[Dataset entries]
# # # # #

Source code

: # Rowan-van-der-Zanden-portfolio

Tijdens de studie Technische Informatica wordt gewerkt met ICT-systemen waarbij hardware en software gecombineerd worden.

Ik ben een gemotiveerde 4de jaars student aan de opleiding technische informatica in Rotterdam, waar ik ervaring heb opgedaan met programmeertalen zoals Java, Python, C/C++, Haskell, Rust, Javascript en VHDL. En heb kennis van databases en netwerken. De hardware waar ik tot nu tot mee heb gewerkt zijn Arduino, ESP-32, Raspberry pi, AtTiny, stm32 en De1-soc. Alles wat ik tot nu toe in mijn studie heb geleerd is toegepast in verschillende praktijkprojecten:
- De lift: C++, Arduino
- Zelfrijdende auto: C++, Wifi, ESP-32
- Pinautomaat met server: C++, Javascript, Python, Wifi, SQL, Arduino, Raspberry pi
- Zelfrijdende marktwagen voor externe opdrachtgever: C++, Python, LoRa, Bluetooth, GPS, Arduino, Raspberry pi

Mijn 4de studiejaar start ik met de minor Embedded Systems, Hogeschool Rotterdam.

# # # # #

Return every entry exactly as given.

Source code

: # Rowan-van-der-Zanden-portfolio

Tijdens de studie Technische Informatica wordt gewerkt met ICT-systemen waarbij hardware en software gecombineerd worden.

Ik ben een gemotiveerde 4de jaars student aan de opleiding technische informatica in Rotterdam, waar ik ervaring heb opgedaan met programmeertalen zoals Java, Python, C/C++, Haskell, Rust, Javascript en VHDL. En heb kennis van databases en netwerken. De hardware waar ik tot nu tot mee heb gewerkt zijn Arduino, ESP-32, Raspberry pi, AtTiny, stm32 en De1-soc. Alles wat ik tot nu toe in mijn studie heb geleerd is toegepast in verschillende praktijkprojecten:
- De lift: C++, Arduino
- Zelfrijdende auto: C++, Wifi, ESP-32
- Pinautomaat met server: C++, Javascript, Python, Wifi, SQL, Arduino, Raspberry pi
- Zelfrijdende marktwagen voor externe opdrachtgever: C++, Python, LoRa, Bluetooth, GPS, Arduino, Raspberry pi

Mijn 4de studiejaar start ik met de minor Embedded Systems, Hogeschool Rotterdam.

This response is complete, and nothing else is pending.